══ Records supplied ══

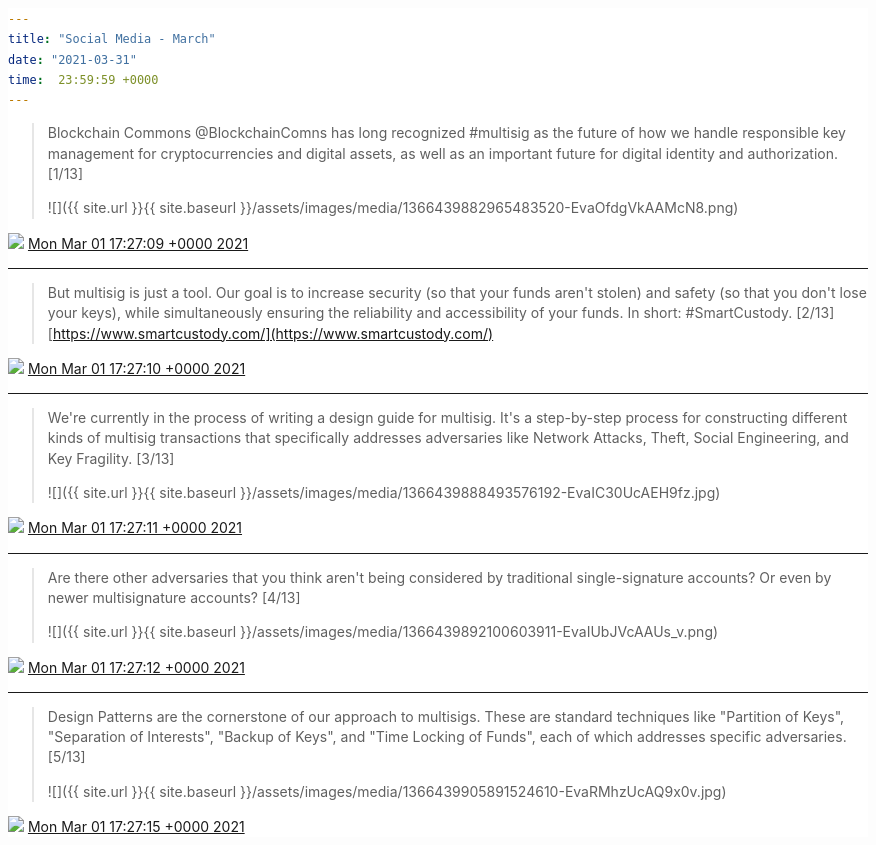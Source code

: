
 ```yaml
---  
title: "Social Media - March"
date: "2021-03-31"
time:  23:59:59 +0000
---
```



> Blockchain Commons @BlockchainComns has long recognized #multisig as the future of how we handle responsible key management for cryptocurrencies and digital assets, as well as an important future for digital identity and authorization. [1/13] 
> 
> ![]({{ site.url }}{{ site.baseurl }}/assets/images/media/1366439882965483520-EvaOfdgVkAAMcN8.png)

<img src="{{ site.url }}{{ site.baseurl }}/assets/images/media/tweet.ico" width="30" /> [Mon Mar 01 17:27:09 +0000 2021](https://twitter.com/ChristopherA/status/1366439882965483520)

----

> But multisig is just a tool. Our goal is to increase security (so that your funds aren't stolen) and safety (so that you don't lose your keys), while simultaneously ensuring the reliability and accessibility of your funds. In short: #SmartCustody. [2/13] [https://www.smartcustody.com/](https://www.smartcustody.com/)

<img src="{{ site.url }}{{ site.baseurl }}/assets/images/media/tweet.ico" width="30" /> [Mon Mar 01 17:27:10 +0000 2021](https://twitter.com/ChristopherA/status/1366439884190179335)

----

> We're currently in the process of writing a design guide for multisig. It's a step-by-step process for constructing different kinds of multisig transactions that specifically addresses adversaries like Network Attacks, Theft, Social Engineering, and Key Fragility. [3/13] 
> 
> ![]({{ site.url }}{{ site.baseurl }}/assets/images/media/1366439888493576192-EvaIC30UcAEH9fz.jpg)

<img src="{{ site.url }}{{ site.baseurl }}/assets/images/media/tweet.ico" width="30" /> [Mon Mar 01 17:27:11 +0000 2021](https://twitter.com/ChristopherA/status/1366439888493576192)

----

> Are there other adversaries that you think aren't being considered by traditional single-signature accounts? Or even by newer multisignature accounts? [4/13] 
> 
> ![]({{ site.url }}{{ site.baseurl }}/assets/images/media/1366439892100603911-EvaIUbJVcAAUs_v.png)

<img src="{{ site.url }}{{ site.baseurl }}/assets/images/media/tweet.ico" width="30" /> [Mon Mar 01 17:27:12 +0000 2021](https://twitter.com/ChristopherA/status/1366439892100603911)

----

> Design Patterns are the cornerstone of our approach to multisigs. These are standard techniques like "Partition of Keys", "Separation of Interests", "Backup of Keys", and "Time Locking of Funds", each of which addresses specific adversaries. [5/13] 
> 
> ![]({{ site.url }}{{ site.baseurl }}/assets/images/media/1366439905891524610-EvaRMhzUcAQ9x0v.jpg)

<img src="{{ site.url }}{{ site.baseurl }}/assets/images/media/tweet.ico" width="30" /> [Mon Mar 01 17:27:15 +0000 2021](https://twitter.com/ChristopherA/status/1366439905891524610)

═══

--- Aim of the exercise ---
Which lines of the records contain the word "Social"? Copy each of them.

--- Answer for the task ---
title: "Social Media - March"
> We're currently in the process of writing a design guide for multisig. It's a step-by-step process for constructing different kinds of multisig transactions that specifically addresses adversaries like Network Attacks, Theft, Social Engineering, and Key Fragility. [3/13] 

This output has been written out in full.